ただでさえ魔力不足で無詠唱魔術の練習が滞っている状態。
限られた魔力というリソースを治癒術に割り振っている余裕はなかった。
そもそもの話、他人を癒す魔術でレイルをぶちのめすことはできないだろう。
奴を倒すためには魔術戦の技術、さらに言うなら無詠唱魔術の習得が必須であった。
治癒術の知識を学ぼうとしているのも、魔術戦の勉強ができない現状況での妥協案に過ぎない。
後々魔力量が増えて、魔力のリソースを気にしなくても良くなったら、習得に向けて動き出す可能性はあるけれど。

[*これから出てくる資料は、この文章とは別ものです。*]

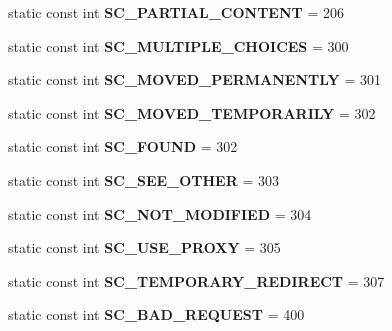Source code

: \begin{DoxyCompactItemize}
static const int {\bfseries S\+C\+\_\+\+P\+A\+R\+T\+I\+A\+L\+\_\+\+C\+O\+N\+T\+E\+NT} = 206
\item 
\mbox{\label{class_http_servlet_response_a515985513048e4c49fc86b93b91cf40b}} 
static const int {\bfseries S\+C\+\_\+\+M\+U\+L\+T\+I\+P\+L\+E\+\_\+\+C\+H\+O\+I\+C\+ES} = 300
\item 
\mbox{\label{class_http_servlet_response_a0e98cfeead6374c8790edb762ad59b44}} 
static const int {\bfseries S\+C\+\_\+\+M\+O\+V\+E\+D\+\_\+\+P\+E\+R\+M\+A\+N\+E\+N\+T\+LY} = 301
\item 
\mbox{\label{class_http_servlet_response_a0309e64aabf461686b3db650cfa10c02}} 
static const int {\bfseries S\+C\+\_\+\+M\+O\+V\+E\+D\+\_\+\+T\+E\+M\+P\+O\+R\+A\+R\+I\+LY} = 302
\item 
\mbox{\label{class_http_servlet_response_ae54f6fa42eaa909df22ecf6c199be6b3}} 
static const int {\bfseries S\+C\+\_\+\+F\+O\+U\+ND} = 302
\item 
\mbox{\label{class_http_servlet_response_af538867138f24543a02ac5c5410e243b}} 
static const int {\bfseries S\+C\+\_\+\+S\+E\+E\+\_\+\+O\+T\+H\+ER} = 303
\item 
\mbox{\label{class_http_servlet_response_a6bc033cc9c8ace2147c062614f96ea13}} 
static const int {\bfseries S\+C\+\_\+\+N\+O\+T\+\_\+\+M\+O\+D\+I\+F\+I\+ED} = 304
\item 
\mbox{\label{class_http_servlet_response_ae1007c3d5ef35b7b0ac0efc384646a57}} 
static const int {\bfseries S\+C\+\_\+\+U\+S\+E\+\_\+\+P\+R\+O\+XY} = 305
\item 
\mbox{\label{class_http_servlet_response_a11d52c2ec969ec55109146b5950bc092}} 
static const int {\bfseries S\+C\+\_\+\+T\+E\+M\+P\+O\+R\+A\+R\+Y\+\_\+\+R\+E\+D\+I\+R\+E\+CT} = 307
\item 
\mbox{\label{class_http_servlet_response_a2a226ac2c949f84ccaf7a9391d5e3bfb}} 
static const int {\bfseries S\+C\+\_\+\+B\+A\+D\+\_\+\+R\+E\+Q\+U\+E\+ST} = 400

\end{DoxyCompactItemize}
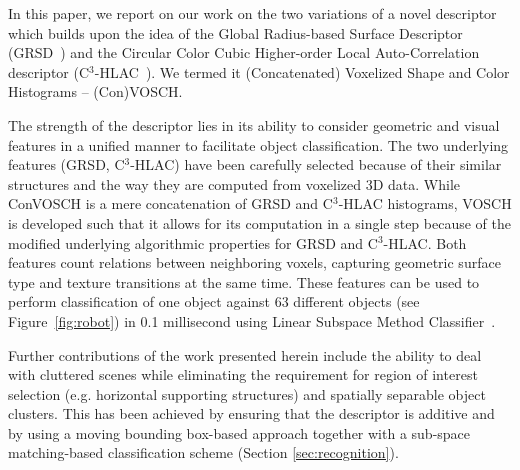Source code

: \documentclass[letterpaper, 10 pt, conference]{sty/ieeeconf}
\begin{document}
In this paper, we report on our work on the two variations of a novel descriptor
which builds upon the idea of the
Global Radius-based Surface Descriptor (GRSD~\cite{GRSD10Humanoids}) and the
Circular Color Cubic Higher-order Local Auto-Correlation descriptor (C$^3$-HLAC~\cite{kanezaki2011icra}).
We termed it (Concatenated) Voxelized Shape and Color Histograms -- (Con)VOSCH.


The strength of the descriptor lies in its ability to consider geometric and
visual features in a unified manner to facilitate object classification. The two
underlying features (GRSD, C$^3$-HLAC) have been carefully selected because of 
their similar structures and the way they are computed from voxelized 3D data. 
While ConVOSCH is a mere concatenation of GRSD and C$^3$-HLAC histograms, 
VOSCH is developed such that it allows for its computation in a single step because 
of the modified underlying algorithmic properties for GRSD and C$^3$-HLAC. 
Both features count relations between neighboring voxels, capturing geometric 
surface type and texture transitions at the same time.
These features can be used to perform classification of one object against 63 
different objects (see Figure~\ref{fig:robot}) in 0.1 millisecond using Linear
Subspace Method Classifier~\cite{watanabe1973}.

Further contributions of the work presented herein include the ability to deal with
cluttered scenes while eliminating the requirement for region of interest
selection (e.g. horizontal supporting structures) and spatially separable object
clusters. This has been achieved by ensuring that the descriptor is additive and by using a
moving bounding box-based approach together with a sub-space matching-based classification scheme (Section
\ref{sec:recognition}). 


\end{document}
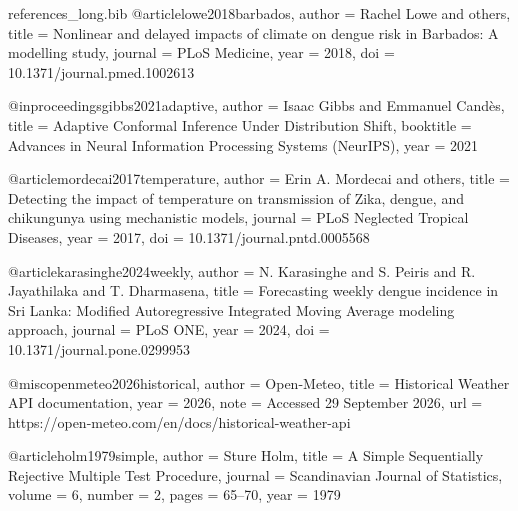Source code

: \begin{filecontents*}[overwrite]{references_long.bib}
@article{lowe2018barbados,
  author  = {Rachel Lowe and others},
  title   = {Nonlinear and delayed impacts of climate on dengue risk in {Barbados}: A modelling study},
  journal = {PLoS Medicine},
  year    = {2018},
  doi     = {10.1371/journal.pmed.1002613}
}

@inproceedings{gibbs2021adaptive,
  author    = {Isaac Gibbs and Emmanuel Cand{\`e}s},
  title     = {Adaptive Conformal Inference Under Distribution Shift},
  booktitle = {Advances in Neural Information Processing Systems (NeurIPS)},
  year      = {2021}
}

@article{mordecai2017temperature,
  author  = {Erin A. Mordecai and others},
  title   = {Detecting the impact of temperature on transmission of {Zika}, dengue, and chikungunya using mechanistic models},
  journal = {PLoS Neglected Tropical Diseases},
  year    = {2017},
  doi     = {10.1371/journal.pntd.0005568}
}

@article{karasinghe2024weekly,
  author  = {N. Karasinghe and S. Peiris and R. Jayathilaka and T. Dharmasena},
  title   = {Forecasting weekly dengue incidence in {Sri Lanka}: Modified Autoregressive Integrated Moving Average modeling approach},
  journal = {PLoS ONE},
  year    = {2024},
  doi     = {10.1371/journal.pone.0299953}
}

@misc{openmeteo2026historical,
  author = {{Open-Meteo}},
  title  = {Historical Weather {API} documentation},
  year   = {2026},
  note   = {Accessed 29 September 2026},
  url    = {https://open-meteo.com/en/docs/historical-weather-api}
}

@article{holm1979simple,
  author  = {Sture Holm},
  title   = {A Simple Sequentially Rejective Multiple Test Procedure},
  journal = {Scandinavian Journal of Statistics},
  volume  = {6},
  number  = {2},
  pages   = {65--70},
  year    = {1979}
}
\end{filecontents*}
\documentclass[sigconf,nonacm]{acmart}


\usepackage{hyperref}
\usepackage{graphicx}
\usepackage{booktabs}
\usepackage{tikz}
\usetikzlibrary{positioning,arrows.meta}

\graphicspath{{images/}{../figures/}{figures/}{./}}

\setlength{\textfloatsep}{6pt plus 2pt minus 2pt}
\setlength{\intextsep}{6pt plus 2pt minus 2pt}
\renewcommand\footnotetextcopyrightpermission[1]{}
\pagestyle{plain}
\setlength{\emergencystretch}{1.5em}



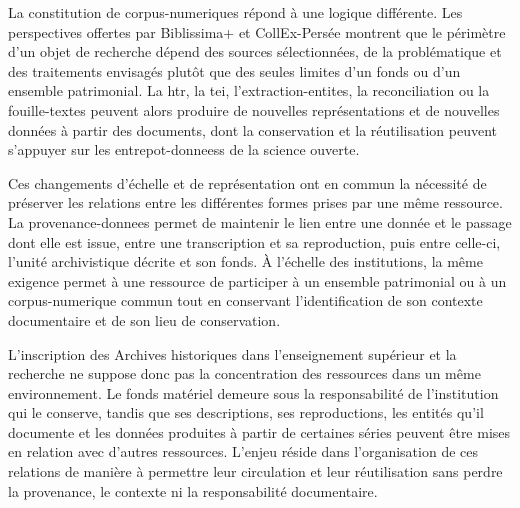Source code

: La constitution de \glspl{corpus-numerique} répond à une logique différente. Les perspectives offertes par Biblissima+ et CollEx-Persée montrent que le périmètre d'un objet de recherche dépend des sources sélectionnées, de la problématique et des traitements envisagés plutôt que des seules limites d'un fonds ou d'un ensemble patrimonial. La \gls{htr}, la \gls{tei}, l'\gls{extraction-entites}, la \gls{reconciliation} ou la \gls{fouille-textes} peuvent alors produire de nouvelles représentations et de nouvelles données à partir des documents, dont la conservation et la réutilisation peuvent s'appuyer sur les \glspl{entrepot-donnees} de la science ouverte.

Ces changements d'échelle et de représentation ont en commun la nécessité de préserver les relations entre les différentes formes prises par une même ressource. La \gls{provenance-donnees} permet de maintenir le lien entre une donnée et le passage dont elle est issue, entre une transcription et sa reproduction, puis entre celle-ci, l'unité archivistique décrite et son fonds. À l'échelle des institutions, la même exigence permet à une ressource de participer à un ensemble patrimonial ou à un \gls{corpus-numerique} commun tout en conservant l'identification de son contexte documentaire et de son lieu de conservation.

L'inscription des Archives historiques dans l'enseignement supérieur et la recherche ne suppose donc pas la concentration des ressources dans un même environnement. Le fonds matériel demeure sous la responsabilité de l'institution qui le conserve, tandis que ses descriptions, ses reproductions, les entités qu'il documente et les données produites à partir de certaines séries peuvent être mises en relation avec d'autres ressources. L'enjeu réside dans l'organisation de ces relations de manière à permettre leur circulation et leur réutilisation sans perdre la provenance, le contexte ni la responsabilité documentaire.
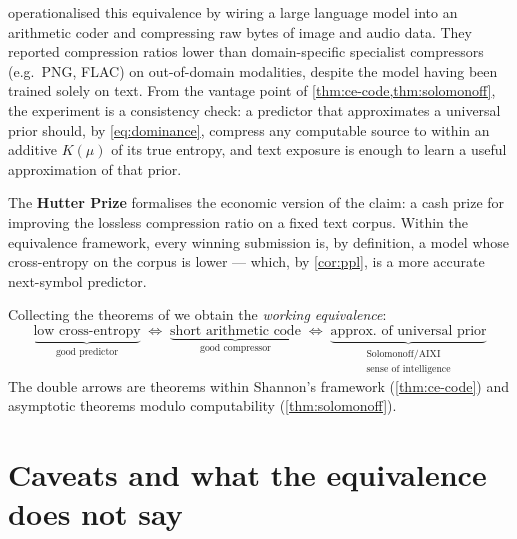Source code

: \documentclass[12pt,a4paper]{article}
\theoremstyle{plain}
\theoremstyle{definition}
\begin{document}
\citet{deletang2024language} operationalised this equivalence by
wiring a large language model into an arithmetic coder and
compressing raw bytes of image and audio data.  They reported
compression ratios lower than domain-specific specialist compressors
(e.g.\ PNG, FLAC) on out-of-domain modalities, despite the model
having been trained solely on text.  From the vantage point of
\cref{thm:ce-code,thm:solomonoff}, the experiment is a consistency
check: a predictor that approximates a universal prior should, by
\eqref{eq:dominance}, compress any computable source to within an
additive $K(\mu)$ of its true entropy, and text exposure is enough
to learn a useful approximation of that prior.

The \textbf{Hutter Prize} \citep{hutter2005universal} formalises the
economic version of the claim: a cash prize for improving the
lossless compression ratio on a fixed text corpus.  Within the
equivalence framework, every winning submission is, by definition, a
model whose cross-entropy on the corpus is lower --- which, by
\cref{cor:ppl}, is a more accurate next-symbol predictor.

Collecting the theorems of
 we obtain the \emph{working
equivalence}:
\begin{equation}
  \underbrace{\text{low cross-entropy}}_{\text{good predictor}}
  \;\Longleftrightarrow\;
  \underbrace{\text{short arithmetic code}}_{\text{good compressor}}
  \;\Longleftrightarrow\;
  \underbrace{\text{approx.\ of universal prior}}_{\substack{\text{Solomonoff/AIXI}\\\text{sense of intelligence}}}
  \label{eq:chain}
\end{equation}
The double arrows are theorems within Shannon's framework
(\cref{thm:ce-code}) and asymptotic theorems modulo computability
(\cref{thm:solomonoff}).

\section{Caveats and what the equivalence does not say}
\label{sec:caveats}
\end{document}
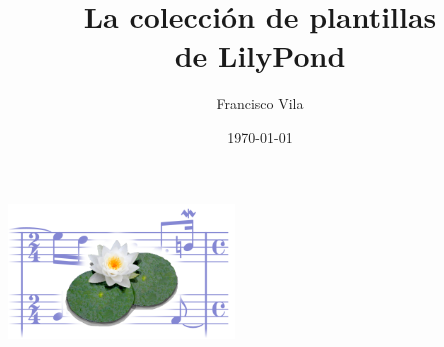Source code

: \documentclass[a5paper,10pt,twoside,headinclude,titlepage]{article} %
\title{La colección de plantillas\\de LilyPond}
\author{Francisco Vila}
\date{\today}
\begin{document}
\nonfrenchspacing

\begin{titlepage} %
  \makeatletter
  \begin{center}
    \vfill
    \includegraphics[width=60mm]{lily-logo.png}\par
    \vfill
    \textbf{\huge\@title}\par
    {\@date}
    \vfill
    \textbf{\large\@author}
    \vfill
  \end{center}
  \makeatother
\end{titlepage}


\begin{singlespace} %
  \tableofcontents
\end{singlespace}
 
 
 
 
 
 
 
 
\end{document}
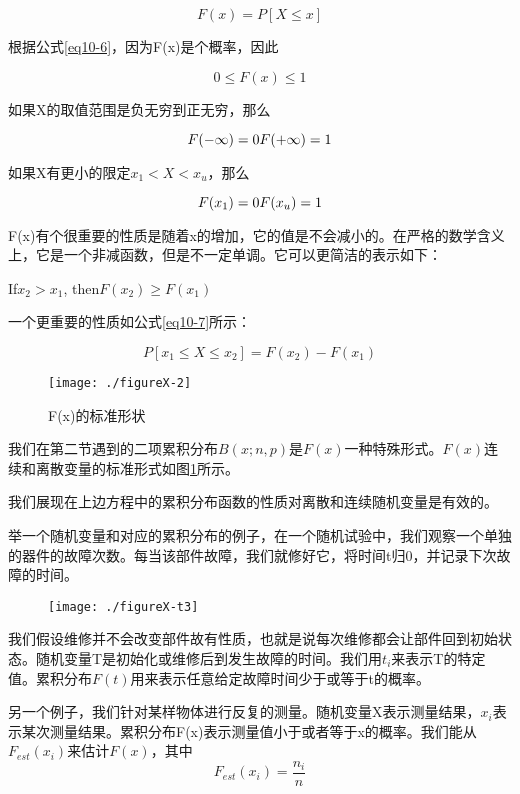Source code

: \documentclass[cn,11pt,chinese]{elegantbook}
\begin{document}
{\begin{equation}\label{eq10-6}
F(x)=P[X \leq x] 
\end{equation}

根据公式\ref{eq10-6}，因为F(x)是个概率，因此

$$0\leq F(x) \leq 1 $$

如果X的取值范围是负无穷到正无穷，那么

$$
F(-\infty) =0 \\
F(+\infty) =1   \\
$$

如果X有更小的限定$x_1 <X <x_u$，那么

$$
F(x_1)=0    \\
F(x_u)=1
$$

F(x)有个很重要的性质是随着x的增加，它的值是不会减小的。在严格的数学含义上，它是一个非减函数，但是不一定单调。它可以更简洁的表示如下：

If$x_2>x_1$, then$F(x_2)\geq F(x_1)$

一个更重要的性质如公式\ref{eq10-7}所示：

\begin{equation}\label{eq10-7}
P[x_1 \leq X \leq x_2]=F(x_2)-F(x_1)
\end{equation}

\begin{figure}[H]
	\centering
	\texttt{[image: ./figureX-2]}
	\caption{F(x)的标准形状}\label{fig10-2}
\end{figure}

我们在第二节遇到的二项累积分布$B(x;n,p)$是$F(x)$一种特殊形式。$F(x)$连续和离散变量的标准形式如图\ref{fig10-2}所示。

我们展现在上边方程中的累积分布函数的性质对离散和连续随机变量是有效的。

举一个随机变量和对应的累积分布的例子，在一个随机试验中，我们观察一个单独的器件的故障次数。每当该部件故障，我们就修好它，将时间t归0，并记录下次故障的时间。

\begin{figure}[H]
	\texttt{[image: ./figureX-t3]}
\end{figure}


我们假设维修并不会改变部件故有性质，也就是说每次维修都会让部件回到初始状态。随机变量T是初始化或维修后到发生故障的时间。我们用$t_i$来表示T的特定值。累积分布$F(t)$用来表示任意给定故障时间少于或等于t的概率。

另一个例子，我们针对某样物体进行反复的测量。随机变量X表示测量结果，$x_i$表示某次测量结果。累积分布F(x)表示测量值小于或者等于x的概率。我们能从$F_{est}(x_i)$来估计$F(x)$，其中
$$
F_{est}(x_i)=\frac{n_i}{n}$$

}
\end{document}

「なんか残念……。でも、興味は持ってくれたってことは、少しは可能性があるってことだよね? 治癒術師になって人助けをしてくれる可能性も」
「まあ、それはほとんどないと思うけどな」
「今はそれでいいよ。とにかく教えてあげるから待ってて。今、部屋にある本全部持ってくるから」
「一気に全部は読めないから、習い始めに良さそうな本を一つ見繕ってくれ」
ご機嫌な様子で自分の部屋へと駆けていくニーネの背中に、そんな言葉を投げかけるのであった。